**Material provided**

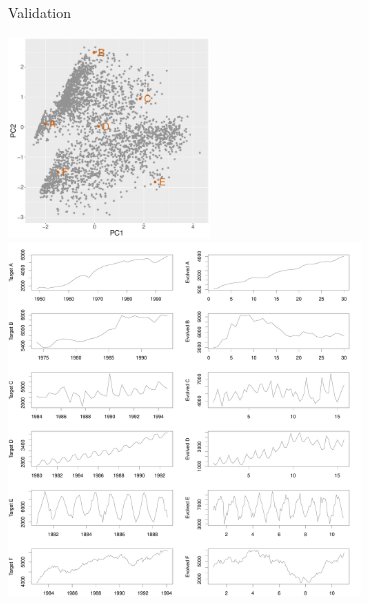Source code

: \documentclass[12pt,ignorenonframetext,compress]{beamer}
\begin{document}
\begin{frame}{Validation}

\includegraphics[width=0.4\textwidth]{figures/TargetedInstancesEgsLocations.pdf}
\includegraphics[width=0.7\textwidth]{figures/EvolvedInstancesEgs.pdf}

\end{frame}
\end{document}
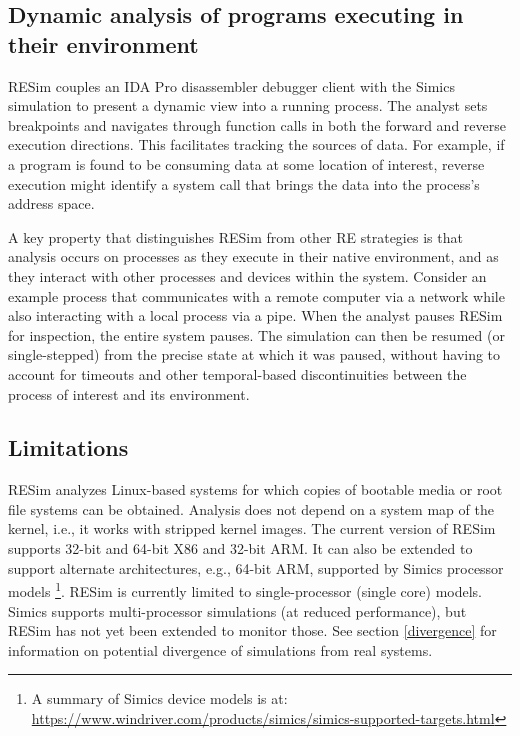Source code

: \documentclass[titlepage]{article}
\begin{document}
\subsection{Dynamic analysis of programs executing in their environment}
RESim couples an IDA Pro disassembler debugger client with the Simics simulation to present a dynamic view into a running process.  The analyst sets breakpoints and navigates through function calls in both the forward and reverse execution directions.  This facilitates tracking the sources of data.  For example, if a program is found to be consuming data at some location of interest, reverse execution might identify a system call that brings the data into the process’s address space.

A key property that distinguishes RESim from other RE strategies is that analysis occurs on processes as they execute in their native environment, and as they interact with other processes and devices within the system.  Consider an example process that communicates with a remote computer via a network while also interacting with a local process via a pipe.  When the analyst pauses RESim for inspection, the entire system pauses.  The simulation can then be resumed (or single-stepped) from the precise state at which it was paused, without having to account for timeouts and other temporal-based discontinuities between the process of interest and its environment.

\subsection{Limitations}
RESim analyzes Linux-based systems for which copies of bootable media or root file systems can be obtained.  Analysis does not depend on a system map of the kernel, i.e., it works with stripped kernel images.  The current version of RESim supports 32-bit and 64-bit X86 and 32-bit ARM.  It can also be 
extended to support alternate architectures, e.g., 64-bit ARM, supported by Simics processor models \footnote{A summary of Simics device models is at: \url{https://www.windriver.com/products/simics/simics-supported-targets.html}}.  RESim is currently limited to single-processor (single core) models.  Simics supports
multi-processor simulations (at reduced performance), but RESim has not yet been extended to monitor those.
See section \ref{divergence} for information on potential divergence of simulations from real systems.
\end{document}
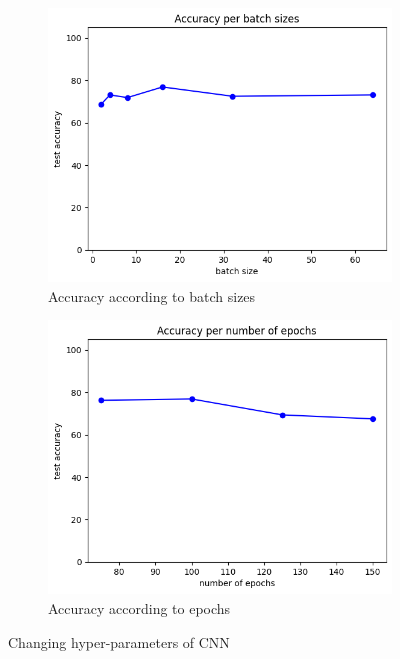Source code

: \begin{figure}[htbp]
	\begin{subfigure}{0.48\linewidth}
		\centering
		\includegraphics[width=\linewidth]{image/q4-7-batch.png}
		\caption{Accuracy according to batch sizes}
		\label{fig:q4-7-batch}
	\end{subfigure}
	\hfill
	\begin{subfigure}{0.48\linewidth}
		\centering
		\includegraphics[width=\linewidth]{image/q4-7-epoch.png}
		\caption{Accuracy according to epochs}
		\label{fig:q4-7-epoch}
	\end{subfigure}
	\caption{Changing hyper-parameters of CNN}
	\label{fig:q2}
\end{figure}

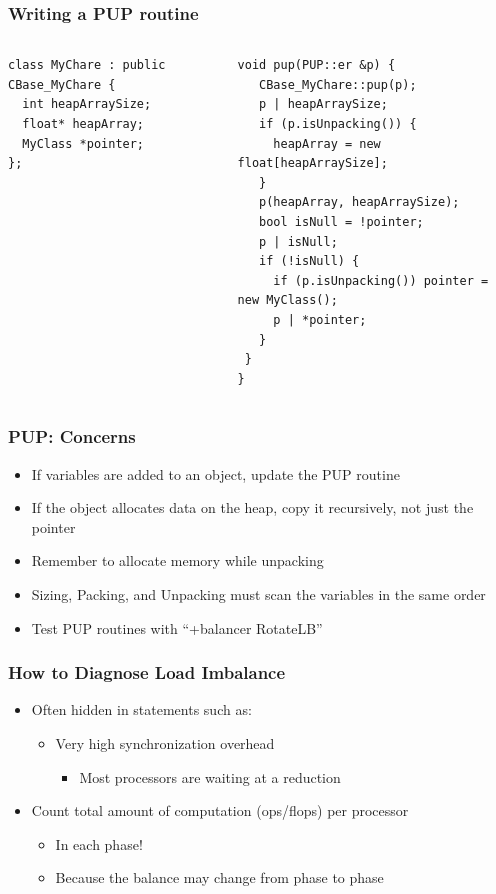 \begin{frame}[fragile]
\frametitle{Writing a PUP routine}
 \begin{columns}
 \begin{column}{0.5\textwidth}
   \begin{lstlisting}
class MyChare : public CBase_MyChare {
  int heapArraySize;
  float* heapArray;
  MyClass *pointer;
};
 \end{lstlisting}
 \end{column}
 \begin{column}{0.5\textwidth}
  \begin{lstlisting}
void pup(PUP::er &p) {
   CBase_MyChare::pup(p);
   p | heapArraySize;
   if (p.isUnpacking()) {
     heapArray = new float[heapArraySize];
   }
   p(heapArray, heapArraySize);
   bool isNull = !pointer;
   p | isNull;
   if (!isNull) {
     if (p.isUnpacking()) pointer = new MyClass();
     p | *pointer;
   }
 }
}
  \end{lstlisting}
  \end{column}
  \end{columns}
\end{frame}


\begin{frame}[fragile]
\frametitle{PUP: Concerns}
\begin{itemize}
\item If variables are added to an object, update the PUP routine
\item If the object allocates data on the heap, copy it recursively, not just the pointer
\item Remember to allocate memory while unpacking
\item Sizing, Packing, and Unpacking must scan the variables in the same order
\item Test PUP routines with “+balancer RotateLB”
\end{itemize}
\end{frame}


\begin{frame}[fragile]
\frametitle{How to Diagnose Load Imbalance}
\begin{itemize}
 \item Often hidden in statements such as:
 \begin{itemize}
  \item Very high synchronization overhead
  \begin{itemize}
   \item Most processors are waiting at a reduction
  \end{itemize}
 \end{itemize}
 \item Count total amount of computation (ops/flops) per processor
 \begin{itemize}
  \item In each phase! 
  \item Because the balance may change from phase to phase
 \end{itemize}
\end{itemize}
\end{frame}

**Task description**
How many of the lines above include the word "according"? State that number and nothing else.

**Answer to this exercise**
2